Tu étais reconnaissant.
Nous, nous ne savions pas ce qu’était la reconnaissance. Pour te remercier de l’aide que tu nous as apportée, nous avons décidé de te civiliser.
La violence de la colonisation t’a jeté.e dans ces réserves qui sont la preuve ultime de nos égarements.
La première réserve en Amérique du Nord fut créée dans notre Bas-Saint-Laurent.
Notre premier évêque rimouskois, l’odieux Langevin, a mis tout son poids, qui n’était pas petit, dans cette bataille pour t’arracher le lopin de terre que l’on avait daigné te jeter en pâture
Tu n’arrivais pas à le cultiver disait-on. Tu ne l’avais jamais fait. Tu essayais pourtant, mais au bout de trois ans, on te considéra inapte. Tous les prétextes ont été bons pour te chasser.
C’était à Saint-François-Xavier-de-Vigers.
Les colons disaient que tu ne méritais pas cet étroit bout de terrain. Je dis «étroit» si l’on pense à ton territoire qui s’étirait tout le long de la Saint-John et bien au-delà.
Toi qui as été le peuple de la rivière, toi qui nous as aidé.e.s à pénétrer les terres que nous allions finir par t’arracher.
Les colons disaient que c’était du gaspillage une belle terre de même laissée entre des mains si inexpertes et l’évêque écrivait que tu étais paresseux.
On a fini par te parquer à Cacouna, sur un bout de chiffon, où ton peuple a commencé à se dissoudre.
On t’a envoyé dans les pensionnats pour te laver le cerveau à grand renfort d’eau bénie et d’abus de toutes sortes.
Mais ton peuple, malgré toutes les attaques, n’a pas su disparaître au grand dam de celles et ceux qui se voulaient maîtres chez toi.

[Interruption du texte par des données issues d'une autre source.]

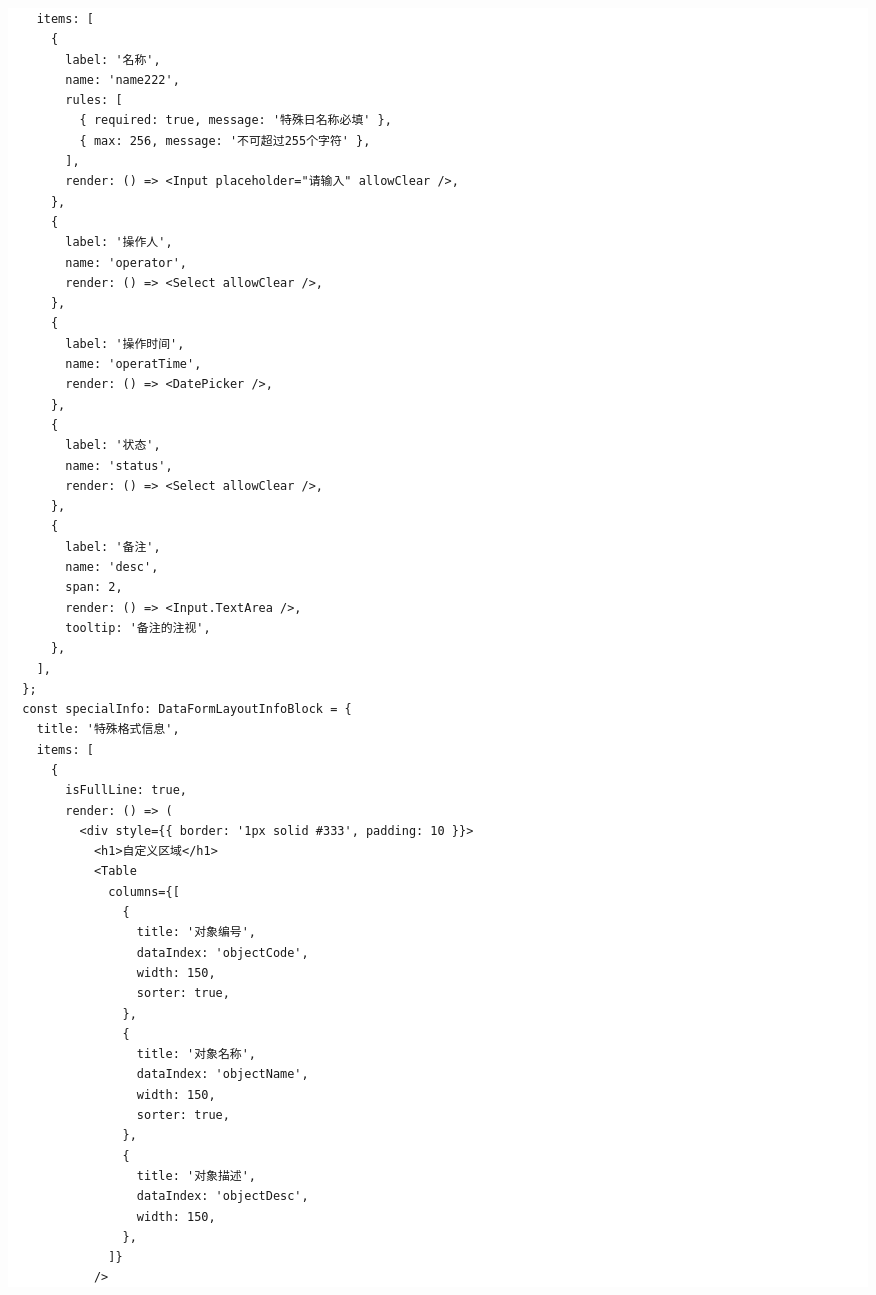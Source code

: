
 ```tsx
    items: [
      {
        label: '名称',
        name: 'name222',
        rules: [
          { required: true, message: '特殊日名称必填' },
          { max: 256, message: '不可超过255个字符' },
        ],
        render: () => <Input placeholder="请输入" allowClear />,
      },
      {
        label: '操作人',
        name: 'operator',
        render: () => <Select allowClear />,
      },
      {
        label: '操作时间',
        name: 'operatTime',
        render: () => <DatePicker />,
      },
      {
        label: '状态',
        name: 'status',
        render: () => <Select allowClear />,
      },
      {
        label: '备注',
        name: 'desc',
        span: 2,
        render: () => <Input.TextArea />,
        tooltip: '备注的注视',
      },
    ],
  };
  const specialInfo: DataFormLayoutInfoBlock = {
    title: '特殊格式信息',
    items: [
      {
        isFullLine: true,
        render: () => (
          <div style={{ border: '1px solid #333', padding: 10 }}>
            <h1>自定义区域</h1>
            <Table
              columns={[
                {
                  title: '对象编号',
                  dataIndex: 'objectCode',
                  width: 150,
                  sorter: true,
                },
                {
                  title: '对象名称',
                  dataIndex: 'objectName',
                  width: 150,
                  sorter: true,
                },
                {
                  title: '对象描述',
                  dataIndex: 'objectDesc',
                  width: 150,
                },
              ]}
            />
```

Te voilà en train de renaître.
Tu te lèves et avec ta voix si calme, avec le sourire si large que donne la souffrance,
Tu te lèves et tu exiges enfin réparation et reconnaissance.
Aujourd’hui, comme hier, comme demain, je pense à toi
Parce que j’ai besoin de toi pour réapprendre la nature
Ce «temple vivant» que ma culture a blessé profondément.
Comme aux premiers temps de notre rencontre, nous espérons ton aide pour retrouver les chemins de la forêt et ceux de l’espoir.Pour survivre.
Même l’ONU, entends-tu?, dit qu’il nous faut apprendre de vous pour mieux vivre le territoire.Tu te rends compte?
«Vivant en harmonie avec la nature, les peuples autochtones contribuent à sauvegarder 80 % de la biodiversité mondiale et détiennent bon nombre des solutions à la crise climatique, bien qu’ils constituent moins de 5% de la population mondiale.
Les peuples indigènes doivent faire partie de la solution au changement climatique. En effet, ils possèdent les connaissances traditionnelles de leurs ancêtres. La valeur importante de ce savoir ne peut, et ne doit, pas être sous-estimée, a déclaré Patricia Espinosa, secrétaire exécutive d’ONU Climat.»[1](13/09/2021)
Chaque jour de ma vie, Innu, Cree, Naskapi, Wolastoqiyik Wahsipekuk…, je vous salue!